● **PROBLEM STATEMENT**
An exact copy of the listing is needed, with every line kept.

● **RECORDS SUPPLIED**
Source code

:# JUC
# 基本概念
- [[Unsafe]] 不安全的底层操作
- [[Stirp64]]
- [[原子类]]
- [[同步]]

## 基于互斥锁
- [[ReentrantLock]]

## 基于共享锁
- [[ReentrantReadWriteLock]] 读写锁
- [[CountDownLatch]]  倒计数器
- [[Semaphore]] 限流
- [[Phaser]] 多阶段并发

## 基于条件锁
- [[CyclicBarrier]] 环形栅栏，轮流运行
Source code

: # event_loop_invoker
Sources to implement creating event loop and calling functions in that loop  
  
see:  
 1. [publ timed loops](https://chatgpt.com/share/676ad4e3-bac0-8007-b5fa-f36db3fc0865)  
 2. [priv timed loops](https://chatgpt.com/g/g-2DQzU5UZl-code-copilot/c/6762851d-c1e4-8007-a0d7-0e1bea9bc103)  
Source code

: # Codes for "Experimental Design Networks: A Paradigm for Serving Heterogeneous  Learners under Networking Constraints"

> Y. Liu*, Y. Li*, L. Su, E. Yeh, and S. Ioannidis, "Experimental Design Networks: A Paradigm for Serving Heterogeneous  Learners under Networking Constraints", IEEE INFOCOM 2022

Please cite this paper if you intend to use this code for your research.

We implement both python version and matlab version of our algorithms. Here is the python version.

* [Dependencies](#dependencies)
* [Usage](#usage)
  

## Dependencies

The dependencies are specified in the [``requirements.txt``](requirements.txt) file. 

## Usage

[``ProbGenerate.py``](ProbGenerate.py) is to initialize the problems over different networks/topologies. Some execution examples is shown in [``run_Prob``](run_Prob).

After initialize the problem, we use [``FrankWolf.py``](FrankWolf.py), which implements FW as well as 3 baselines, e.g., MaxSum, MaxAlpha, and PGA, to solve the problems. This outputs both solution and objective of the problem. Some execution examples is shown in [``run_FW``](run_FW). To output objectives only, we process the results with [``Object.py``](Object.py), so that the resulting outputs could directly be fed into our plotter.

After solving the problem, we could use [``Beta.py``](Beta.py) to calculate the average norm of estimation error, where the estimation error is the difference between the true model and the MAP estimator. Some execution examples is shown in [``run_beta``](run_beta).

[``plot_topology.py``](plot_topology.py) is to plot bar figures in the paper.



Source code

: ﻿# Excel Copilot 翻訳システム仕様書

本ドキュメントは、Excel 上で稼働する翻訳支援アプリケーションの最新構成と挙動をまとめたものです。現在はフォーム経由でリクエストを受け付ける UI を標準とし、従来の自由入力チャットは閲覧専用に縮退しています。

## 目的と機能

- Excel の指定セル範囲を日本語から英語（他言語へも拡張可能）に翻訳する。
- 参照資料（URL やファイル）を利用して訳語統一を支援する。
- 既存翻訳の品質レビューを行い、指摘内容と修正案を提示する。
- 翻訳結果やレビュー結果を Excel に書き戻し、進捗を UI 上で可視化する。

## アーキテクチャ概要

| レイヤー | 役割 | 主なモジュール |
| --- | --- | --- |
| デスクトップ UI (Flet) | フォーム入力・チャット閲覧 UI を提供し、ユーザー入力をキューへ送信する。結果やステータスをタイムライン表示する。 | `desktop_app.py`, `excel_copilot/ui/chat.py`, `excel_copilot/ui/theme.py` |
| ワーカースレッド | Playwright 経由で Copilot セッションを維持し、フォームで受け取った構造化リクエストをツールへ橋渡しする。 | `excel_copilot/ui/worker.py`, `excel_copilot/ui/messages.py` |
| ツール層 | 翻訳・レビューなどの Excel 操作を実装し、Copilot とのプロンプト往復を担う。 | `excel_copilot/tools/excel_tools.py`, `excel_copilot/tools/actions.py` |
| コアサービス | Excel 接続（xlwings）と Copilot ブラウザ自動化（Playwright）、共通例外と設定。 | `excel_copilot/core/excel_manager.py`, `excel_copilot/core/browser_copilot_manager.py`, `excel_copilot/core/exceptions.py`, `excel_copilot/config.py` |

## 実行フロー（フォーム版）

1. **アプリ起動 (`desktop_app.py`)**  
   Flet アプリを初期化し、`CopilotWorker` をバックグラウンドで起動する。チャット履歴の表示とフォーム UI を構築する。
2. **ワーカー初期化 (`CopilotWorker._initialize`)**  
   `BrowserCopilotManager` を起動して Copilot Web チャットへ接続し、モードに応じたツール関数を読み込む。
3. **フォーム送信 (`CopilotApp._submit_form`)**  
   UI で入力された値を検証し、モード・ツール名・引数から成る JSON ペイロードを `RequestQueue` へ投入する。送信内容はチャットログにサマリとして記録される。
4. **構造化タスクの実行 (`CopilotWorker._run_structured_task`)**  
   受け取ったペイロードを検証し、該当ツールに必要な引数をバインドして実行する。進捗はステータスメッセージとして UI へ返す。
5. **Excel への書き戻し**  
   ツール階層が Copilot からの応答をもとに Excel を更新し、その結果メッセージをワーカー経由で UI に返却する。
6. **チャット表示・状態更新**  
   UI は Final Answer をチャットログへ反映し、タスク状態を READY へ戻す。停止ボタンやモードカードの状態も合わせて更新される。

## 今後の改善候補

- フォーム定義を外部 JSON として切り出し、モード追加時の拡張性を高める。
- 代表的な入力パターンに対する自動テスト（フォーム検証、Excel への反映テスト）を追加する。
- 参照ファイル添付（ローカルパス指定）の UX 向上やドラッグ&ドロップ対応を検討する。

● **RESPONSE TO THIS EXERCISE**
Source code

:# JUC
# 基本概念
- [[Unsafe]] 不安全的底层操作
- [[Stirp64]]
- [[原子类]]
- [[同步]]

## 基于互斥锁
- [[ReentrantLock]]

## 基于共享锁
- [[ReentrantReadWriteLock]] 读写锁
- [[CountDownLatch]]  倒计数器
- [[Semaphore]] 限流
- [[Phaser]] 多阶段并发

## 基于条件锁
- [[CyclicBarrier]] 环形栅栏，轮流运行
Source code

: # event_loop_invoker
Sources to implement creating event loop and calling functions in that loop  
  
see:  
 1. [publ timed loops](https://chatgpt.com/share/676ad4e3-bac0-8007-b5fa-f36db3fc0865)  
 2. [priv timed loops](https://chatgpt.com/g/g-2DQzU5UZl-code-copilot/c/6762851d-c1e4-8007-a0d7-0e1bea9bc103)  
Source code

: # Codes for "Experimental Design Networks: A Paradigm for Serving Heterogeneous  Learners under Networking Constraints"

> Y. Liu*, Y. Li*, L. Su, E. Yeh, and S. Ioannidis, "Experimental Design Networks: A Paradigm for Serving Heterogeneous  Learners under Networking Constraints", IEEE INFOCOM 2022

Please cite this paper if you intend to use this code for your research.

We implement both python version and matlab version of our algorithms. Here is the python version.

* [Dependencies](#dependencies)
* [Usage](#usage)
  

## Dependencies

The dependencies are specified in the [``requirements.txt``](requirements.txt) file. 

## Usage

[``ProbGenerate.py``](ProbGenerate.py) is to initialize the problems over different networks/topologies. Some execution examples is shown in [``run_Prob``](run_Prob).

After initialize the problem, we use [``FrankWolf.py``](FrankWolf.py), which implements FW as well as 3 baselines, e.g., MaxSum, MaxAlpha, and PGA, to solve the problems. This outputs both solution and objective of the problem. Some execution examples is shown in [``run_FW``](run_FW). To output objectives only, we process the results with [``Object.py``](Object.py), so that the resulting outputs could directly be fed into our plotter.

After solving the problem, we could use [``Beta.py``](Beta.py) to calculate the average norm of estimation error, where the estimation error is the difference between the true model and the MAP estimator. Some execution examples is shown in [``run_beta``](run_beta).

[``plot_topology.py``](plot_topology.py) is to plot bar figures in the paper.



Source code

: ﻿# Excel Copilot 翻訳システム仕様書

本ドキュメントは、Excel 上で稼働する翻訳支援アプリケーションの最新構成と挙動をまとめたものです。現在はフォーム経由でリクエストを受け付ける UI を標準とし、従来の自由入力チャットは閲覧専用に縮退しています。

## 目的と機能

- Excel の指定セル範囲を日本語から英語（他言語へも拡張可能）に翻訳する。
- 参照資料（URL やファイル）を利用して訳語統一を支援する。
- 既存翻訳の品質レビューを行い、指摘内容と修正案を提示する。
- 翻訳結果やレビュー結果を Excel に書き戻し、進捗を UI 上で可視化する。

## アーキテクチャ概要

| レイヤー | 役割 | 主なモジュール |
| --- | --- | --- |
| デスクトップ UI (Flet) | フォーム入力・チャット閲覧 UI を提供し、ユーザー入力をキューへ送信する。結果やステータスをタイムライン表示する。 | `desktop_app.py`, `excel_copilot/ui/chat.py`, `excel_copilot/ui/theme.py` |
| ワーカースレッド | Playwright 経由で Copilot セッションを維持し、フォームで受け取った構造化リクエストをツールへ橋渡しする。 | `excel_copilot/ui/worker.py`, `excel_copilot/ui/messages.py` |
| ツール層 | 翻訳・レビューなどの Excel 操作を実装し、Copilot とのプロンプト往復を担う。 | `excel_copilot/tools/excel_tools.py`, `excel_copilot/tools/actions.py` |
| コアサービス | Excel 接続（xlwings）と Copilot ブラウザ自動化（Playwright）、共通例外と設定。 | `excel_copilot/core/excel_manager.py`, `excel_copilot/core/browser_copilot_manager.py`, `excel_copilot/core/exceptions.py`, `excel_copilot/config.py` |

## 実行フロー（フォーム版）

1. **アプリ起動 (`desktop_app.py`)**  
   Flet アプリを初期化し、`CopilotWorker` をバックグラウンドで起動する。チャット履歴の表示とフォーム UI を構築する。
2. **ワーカー初期化 (`CopilotWorker._initialize`)**  
   `BrowserCopilotManager` を起動して Copilot Web チャットへ接続し、モードに応じたツール関数を読み込む。
3. **フォーム送信 (`CopilotApp._submit_form`)**  
   UI で入力された値を検証し、モード・ツール名・引数から成る JSON ペイロードを `RequestQueue` へ投入する。送信内容はチャットログにサマリとして記録される。
4. **構造化タスクの実行 (`CopilotWorker._run_structured_task`)**  
   受け取ったペイロードを検証し、該当ツールに必要な引数をバインドして実行する。進捗はステータスメッセージとして UI へ返す。
5. **Excel への書き戻し**  
   ツール階層が Copilot からの応答をもとに Excel を更新し、その結果メッセージをワーカー経由で UI に返却する。
6. **チャット表示・状態更新**  
   UI は Final Answer をチャットログへ反映し、タスク状態を READY へ戻す。停止ボタンやモードカードの状態も合わせて更新される。

## 今後の改善候補

- フォーム定義を外部 JSON として切り出し、モード追加時の拡張性を高める。
- 代表的な入力パターンに対する自動テスト（フォーム検証、Excel への反映テスト）を追加する。
- 参照ファイル添付（ローカルパス指定）の UX 向上やドラッグ&ドロップ対応を検討する。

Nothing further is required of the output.